What is expected
Identify each line below containing the string "διαβάθμισης" and copy it.

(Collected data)
•••••

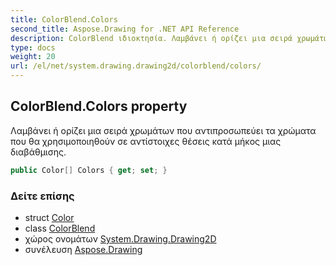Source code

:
 ```yaml
---
title: ColorBlend.Colors
second_title: Aspose.Drawing for .NET API Reference
description: ColorBlend ιδιοκτησία. Λαμβάνει ή ορίζει μια σειρά χρωμάτων που αντιπροσωπεύει τα χρώματα που θα χρησιμοποιηθούν σε αντίστοιχες θέσεις κατά μήκος μιας διαβάθμισης.
type: docs
weight: 20
url: /el/net/system.drawing.drawing2d/colorblend/colors/
---
```

## ColorBlend.Colors property

Λαμβάνει ή ορίζει μια σειρά χρωμάτων που αντιπροσωπεύει τα χρώματα που θα χρησιμοποιηθούν σε αντίστοιχες θέσεις κατά μήκος μιας διαβάθμισης.

```csharp
public Color[] Colors { get; set; }
```

### Δείτε επίσης

* struct [Color](../../../system.drawing/color/)
* class [ColorBlend](../)
* χώρος ονομάτων [System.Drawing.Drawing2D](../../colorblend/)
* συνέλευση [Aspose.Drawing](../../../)


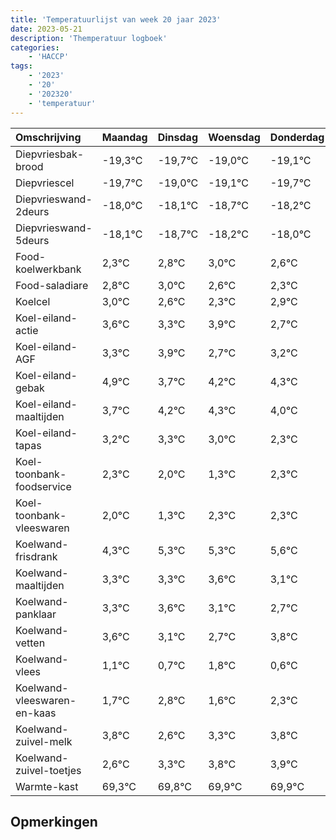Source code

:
 ```yaml
---
title: 'Temperatuurlijst van week 20 jaar 2023'
date: 2023-05-21
description: 'Themperatuur logboek'
categories:
    - 'HACCP'
tags:
    - '2023'
    - '20'
    - '202320'
    - 'temperatuur'
---
```

|Omschrijving|Maandag|Dinsdag|Woensdag|Donderdag|Vrijdag|Zaterdag|Zondag|
|:---|:---|:---|:---|:---|:---|:---|:---|
|Diepvriesbak-brood|-19,3°C|-19,7°C|-19,0°C|-19,1°C|-19,7°C|-19,2°C|-19,0°C|
|Diepvriescel|-19,7°C|-19,0°C|-19,1°C|-19,7°C|-19,2°C|-19,0°C|-19,4°C|
|Diepvrieswand-2deurs|-18,0°C|-18,1°C|-18,7°C|-18,2°C|-18,0°C|-18,4°C|-18,7°C|
|Diepvrieswand-5deurs|-18,1°C|-18,7°C|-18,2°C|-18,0°C|-18,4°C|-18,7°C|-18,1°C|
|Food-koelwerkbank|2,3°C|2,8°C|3,0°C|2,6°C|2,3°C|2,9°C|1,7°C|
|Food-saladiare|2,8°C|3,0°C|2,6°C|2,3°C|2,9°C|1,7°C|2,2°C|
|Koelcel|3,0°C|2,6°C|2,3°C|2,9°C|1,7°C|2,2°C|2,3°C|
|Koel-eiland-actie|3,6°C|3,3°C|3,9°C|2,7°C|3,2°C|3,3°C|3,0°C|
|Koel-eiland-AGF|3,3°C|3,9°C|2,7°C|3,2°C|3,3°C|3,0°C|2,3°C|
|Koel-eiland-gebak|4,9°C|3,7°C|4,2°C|4,3°C|4,0°C|3,3°C|4,3°C|
|Koel-eiland-maaltijden|3,7°C|4,2°C|4,3°C|4,0°C|3,3°C|4,3°C|4,3°C|
|Koel-eiland-tapas|3,2°C|3,3°C|3,0°C|2,3°C|3,3°C|3,3°C|3,6°C|
|Koel-toonbank-foodservice|2,3°C|2,0°C|1,3°C|2,3°C|2,3°C|2,6°C|2,1°C|
|Koel-toonbank-vleeswaren|2,0°C|1,3°C|2,3°C|2,3°C|2,6°C|2,1°C|1,7°C|
|Koelwand-frisdrank|4,3°C|5,3°C|5,3°C|5,6°C|5,1°C|4,7°C|5,8°C|
|Koelwand-maaltijden|3,3°C|3,3°C|3,6°C|3,1°C|2,7°C|3,8°C|2,6°C|
|Koelwand-panklaar|3,3°C|3,6°C|3,1°C|2,7°C|3,8°C|2,6°C|3,3°C|
|Koelwand-vetten|3,6°C|3,1°C|2,7°C|3,8°C|2,6°C|3,3°C|3,8°C|
|Koelwand-vlees|1,1°C|0,7°C|1,8°C|0,6°C|1,3°C|1,8°C|1,9°C|
|Koelwand-vleeswaren-en-kaas|1,7°C|2,8°C|1,6°C|2,3°C|2,8°C|2,9°C|2,9°C|
|Koelwand-zuivel-melk|3,8°C|2,6°C|3,3°C|3,8°C|3,9°C|3,9°C|3,7°C|
|Koelwand-zuivel-toetjes|2,6°C|3,3°C|3,8°C|3,9°C|3,9°C|3,7°C|3,8°C|
|Warmte-kast|69,3°C|69,8°C|69,9°C|69,9°C|69,7°C|69,8°C|69,3°C|

## Opmerkingen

•••••

Final answer
description: ColorBlend ιδιοκτησία. Λαμβάνει ή ορίζει μια σειρά χρωμάτων που αντιπροσωπεύει τα χρώματα που θα χρησιμοποιηθούν σε αντίστοιχες θέσεις κατά μήκος μιας διαβάθμισης.
Λαμβάνει ή ορίζει μια σειρά χρωμάτων που αντιπροσωπεύει τα χρώματα που θα χρησιμοποιηθούν σε αντίστοιχες θέσεις κατά μήκος μιας διαβάθμισης.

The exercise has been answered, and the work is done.